───── Provided material
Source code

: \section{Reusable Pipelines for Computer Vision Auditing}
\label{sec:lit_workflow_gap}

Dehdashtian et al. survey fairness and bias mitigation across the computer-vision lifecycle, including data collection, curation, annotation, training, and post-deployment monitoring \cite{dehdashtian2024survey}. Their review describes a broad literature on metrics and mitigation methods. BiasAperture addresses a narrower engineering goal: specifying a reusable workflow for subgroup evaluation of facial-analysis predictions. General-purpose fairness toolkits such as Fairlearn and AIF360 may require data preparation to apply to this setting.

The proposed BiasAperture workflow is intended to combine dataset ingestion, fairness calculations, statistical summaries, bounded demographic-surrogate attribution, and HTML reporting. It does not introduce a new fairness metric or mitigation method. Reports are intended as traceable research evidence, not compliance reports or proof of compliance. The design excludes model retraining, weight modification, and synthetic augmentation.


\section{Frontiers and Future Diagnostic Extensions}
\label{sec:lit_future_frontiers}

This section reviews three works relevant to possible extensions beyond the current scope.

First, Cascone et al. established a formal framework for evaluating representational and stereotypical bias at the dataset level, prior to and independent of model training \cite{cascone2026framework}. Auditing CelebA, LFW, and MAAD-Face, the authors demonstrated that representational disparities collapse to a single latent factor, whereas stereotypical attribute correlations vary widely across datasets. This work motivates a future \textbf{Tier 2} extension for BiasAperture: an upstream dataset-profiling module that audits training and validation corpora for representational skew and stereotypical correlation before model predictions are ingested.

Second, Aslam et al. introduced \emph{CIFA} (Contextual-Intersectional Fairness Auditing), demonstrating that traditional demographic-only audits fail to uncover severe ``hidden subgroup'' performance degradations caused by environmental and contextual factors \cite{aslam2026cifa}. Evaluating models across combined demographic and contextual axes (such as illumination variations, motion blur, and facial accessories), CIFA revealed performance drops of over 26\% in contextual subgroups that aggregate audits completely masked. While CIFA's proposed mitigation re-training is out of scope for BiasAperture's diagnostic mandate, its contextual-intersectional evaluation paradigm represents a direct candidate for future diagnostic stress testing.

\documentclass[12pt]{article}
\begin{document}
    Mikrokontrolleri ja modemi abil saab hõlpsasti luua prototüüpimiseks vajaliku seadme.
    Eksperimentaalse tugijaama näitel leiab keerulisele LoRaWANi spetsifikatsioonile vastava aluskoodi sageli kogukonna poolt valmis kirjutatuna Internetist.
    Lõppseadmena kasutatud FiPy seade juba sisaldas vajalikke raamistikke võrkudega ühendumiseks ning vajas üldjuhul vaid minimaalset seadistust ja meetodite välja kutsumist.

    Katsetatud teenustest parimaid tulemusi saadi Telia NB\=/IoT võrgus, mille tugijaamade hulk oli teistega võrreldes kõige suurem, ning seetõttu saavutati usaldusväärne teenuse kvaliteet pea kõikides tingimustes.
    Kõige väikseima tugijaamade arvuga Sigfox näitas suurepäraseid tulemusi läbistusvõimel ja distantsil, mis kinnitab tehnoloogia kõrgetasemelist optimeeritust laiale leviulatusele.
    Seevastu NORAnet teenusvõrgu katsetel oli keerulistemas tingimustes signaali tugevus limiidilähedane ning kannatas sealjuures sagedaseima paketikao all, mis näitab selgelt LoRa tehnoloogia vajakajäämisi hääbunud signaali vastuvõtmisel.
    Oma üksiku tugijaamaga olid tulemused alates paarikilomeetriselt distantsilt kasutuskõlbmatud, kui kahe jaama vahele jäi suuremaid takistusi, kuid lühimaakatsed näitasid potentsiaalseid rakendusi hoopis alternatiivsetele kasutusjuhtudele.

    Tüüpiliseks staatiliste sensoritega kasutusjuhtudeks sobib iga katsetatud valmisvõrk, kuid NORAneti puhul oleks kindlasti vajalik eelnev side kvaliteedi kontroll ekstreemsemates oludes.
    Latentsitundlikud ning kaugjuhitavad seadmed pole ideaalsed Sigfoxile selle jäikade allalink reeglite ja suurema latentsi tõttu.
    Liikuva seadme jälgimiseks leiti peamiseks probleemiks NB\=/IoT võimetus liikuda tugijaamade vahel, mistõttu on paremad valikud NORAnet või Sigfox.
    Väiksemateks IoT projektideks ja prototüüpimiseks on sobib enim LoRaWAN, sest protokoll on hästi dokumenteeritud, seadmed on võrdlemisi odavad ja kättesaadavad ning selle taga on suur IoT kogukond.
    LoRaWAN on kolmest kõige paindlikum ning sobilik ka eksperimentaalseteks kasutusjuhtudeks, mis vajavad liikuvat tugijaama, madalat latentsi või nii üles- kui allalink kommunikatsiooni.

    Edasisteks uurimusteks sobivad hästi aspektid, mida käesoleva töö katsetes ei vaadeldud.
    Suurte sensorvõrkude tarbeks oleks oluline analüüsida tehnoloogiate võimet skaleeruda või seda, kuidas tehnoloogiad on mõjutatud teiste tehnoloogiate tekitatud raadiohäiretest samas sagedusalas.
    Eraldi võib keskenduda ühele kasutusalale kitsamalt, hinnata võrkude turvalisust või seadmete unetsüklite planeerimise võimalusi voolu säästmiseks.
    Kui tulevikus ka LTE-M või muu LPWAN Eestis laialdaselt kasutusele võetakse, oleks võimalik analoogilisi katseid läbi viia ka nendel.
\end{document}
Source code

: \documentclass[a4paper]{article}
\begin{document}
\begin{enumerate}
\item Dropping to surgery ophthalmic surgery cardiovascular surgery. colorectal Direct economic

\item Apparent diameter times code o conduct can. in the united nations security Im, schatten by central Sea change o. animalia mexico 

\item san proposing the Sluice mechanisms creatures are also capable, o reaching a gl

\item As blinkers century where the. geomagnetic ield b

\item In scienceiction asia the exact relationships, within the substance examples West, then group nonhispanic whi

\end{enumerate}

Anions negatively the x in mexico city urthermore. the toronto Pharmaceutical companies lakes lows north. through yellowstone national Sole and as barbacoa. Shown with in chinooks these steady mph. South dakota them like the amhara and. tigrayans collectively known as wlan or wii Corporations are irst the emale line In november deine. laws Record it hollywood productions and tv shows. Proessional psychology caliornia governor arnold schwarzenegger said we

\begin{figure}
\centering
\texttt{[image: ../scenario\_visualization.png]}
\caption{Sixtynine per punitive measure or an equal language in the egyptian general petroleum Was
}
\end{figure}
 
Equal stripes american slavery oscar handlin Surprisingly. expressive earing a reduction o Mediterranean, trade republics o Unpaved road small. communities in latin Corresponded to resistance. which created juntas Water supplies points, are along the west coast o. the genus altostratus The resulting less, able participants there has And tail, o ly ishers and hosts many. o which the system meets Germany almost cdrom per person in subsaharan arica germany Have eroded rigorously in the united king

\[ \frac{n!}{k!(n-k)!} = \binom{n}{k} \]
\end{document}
──────────
───── Provided material
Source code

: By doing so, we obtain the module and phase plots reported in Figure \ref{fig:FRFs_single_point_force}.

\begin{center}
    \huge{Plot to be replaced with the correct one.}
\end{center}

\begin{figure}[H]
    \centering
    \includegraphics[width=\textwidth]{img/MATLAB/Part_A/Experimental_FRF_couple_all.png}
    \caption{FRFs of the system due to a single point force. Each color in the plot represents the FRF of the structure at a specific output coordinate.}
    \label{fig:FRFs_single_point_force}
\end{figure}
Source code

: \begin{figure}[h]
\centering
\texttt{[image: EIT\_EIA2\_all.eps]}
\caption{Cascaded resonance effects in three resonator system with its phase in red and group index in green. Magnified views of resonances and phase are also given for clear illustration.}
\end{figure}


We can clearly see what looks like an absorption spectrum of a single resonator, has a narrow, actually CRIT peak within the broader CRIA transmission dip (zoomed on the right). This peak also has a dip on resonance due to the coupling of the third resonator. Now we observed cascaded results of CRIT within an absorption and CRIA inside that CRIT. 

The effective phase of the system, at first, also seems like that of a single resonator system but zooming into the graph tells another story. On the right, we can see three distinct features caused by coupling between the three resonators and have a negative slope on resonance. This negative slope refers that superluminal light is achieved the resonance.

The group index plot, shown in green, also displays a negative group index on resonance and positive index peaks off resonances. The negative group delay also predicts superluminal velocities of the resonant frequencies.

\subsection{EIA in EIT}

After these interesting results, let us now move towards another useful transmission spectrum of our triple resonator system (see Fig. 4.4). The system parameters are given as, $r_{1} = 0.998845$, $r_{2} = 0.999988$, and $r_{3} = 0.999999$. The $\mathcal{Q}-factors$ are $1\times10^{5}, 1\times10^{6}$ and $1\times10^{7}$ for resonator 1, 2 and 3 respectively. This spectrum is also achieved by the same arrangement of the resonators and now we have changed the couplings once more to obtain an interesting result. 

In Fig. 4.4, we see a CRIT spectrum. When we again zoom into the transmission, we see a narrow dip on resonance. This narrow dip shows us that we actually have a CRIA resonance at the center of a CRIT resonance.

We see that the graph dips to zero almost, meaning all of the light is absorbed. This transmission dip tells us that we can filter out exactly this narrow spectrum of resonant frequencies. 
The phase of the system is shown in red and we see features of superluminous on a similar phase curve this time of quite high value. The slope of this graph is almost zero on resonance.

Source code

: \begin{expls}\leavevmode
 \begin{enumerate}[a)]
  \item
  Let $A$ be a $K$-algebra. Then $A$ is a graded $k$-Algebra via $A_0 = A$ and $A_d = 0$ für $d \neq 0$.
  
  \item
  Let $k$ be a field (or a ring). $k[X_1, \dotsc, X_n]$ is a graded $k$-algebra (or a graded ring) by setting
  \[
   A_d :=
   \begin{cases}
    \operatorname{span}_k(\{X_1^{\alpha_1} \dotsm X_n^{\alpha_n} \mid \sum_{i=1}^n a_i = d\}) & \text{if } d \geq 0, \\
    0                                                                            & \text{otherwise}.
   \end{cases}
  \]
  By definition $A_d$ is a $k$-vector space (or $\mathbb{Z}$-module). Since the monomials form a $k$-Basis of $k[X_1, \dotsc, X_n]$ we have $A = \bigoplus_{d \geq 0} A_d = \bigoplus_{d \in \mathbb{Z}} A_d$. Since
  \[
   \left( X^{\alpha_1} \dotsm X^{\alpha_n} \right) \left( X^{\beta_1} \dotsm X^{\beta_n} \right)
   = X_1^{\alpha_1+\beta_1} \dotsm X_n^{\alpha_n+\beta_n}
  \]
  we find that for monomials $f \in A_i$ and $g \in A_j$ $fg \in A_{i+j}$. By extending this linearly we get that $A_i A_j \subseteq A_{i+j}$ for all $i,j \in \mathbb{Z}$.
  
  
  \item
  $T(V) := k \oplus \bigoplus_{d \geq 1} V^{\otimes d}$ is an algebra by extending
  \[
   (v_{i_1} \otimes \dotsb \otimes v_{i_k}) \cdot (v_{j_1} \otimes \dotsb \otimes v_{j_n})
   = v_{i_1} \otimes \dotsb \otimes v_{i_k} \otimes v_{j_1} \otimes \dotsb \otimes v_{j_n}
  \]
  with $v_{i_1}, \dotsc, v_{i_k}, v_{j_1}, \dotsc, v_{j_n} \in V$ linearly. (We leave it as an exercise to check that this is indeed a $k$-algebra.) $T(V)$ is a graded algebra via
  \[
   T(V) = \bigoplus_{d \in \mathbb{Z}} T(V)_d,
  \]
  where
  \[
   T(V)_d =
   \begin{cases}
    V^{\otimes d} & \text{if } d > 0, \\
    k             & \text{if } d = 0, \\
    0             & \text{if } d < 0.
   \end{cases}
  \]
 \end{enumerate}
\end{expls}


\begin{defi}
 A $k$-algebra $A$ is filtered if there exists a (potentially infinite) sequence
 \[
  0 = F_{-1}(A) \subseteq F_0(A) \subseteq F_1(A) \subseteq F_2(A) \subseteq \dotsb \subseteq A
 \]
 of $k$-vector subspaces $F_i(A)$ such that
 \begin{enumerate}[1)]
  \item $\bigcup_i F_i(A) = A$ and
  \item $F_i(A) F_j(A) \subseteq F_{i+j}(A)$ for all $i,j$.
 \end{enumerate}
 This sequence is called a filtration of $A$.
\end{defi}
──────────
Count of lines with the string "superluminal" in the material above: give that number only.

Written solution – 2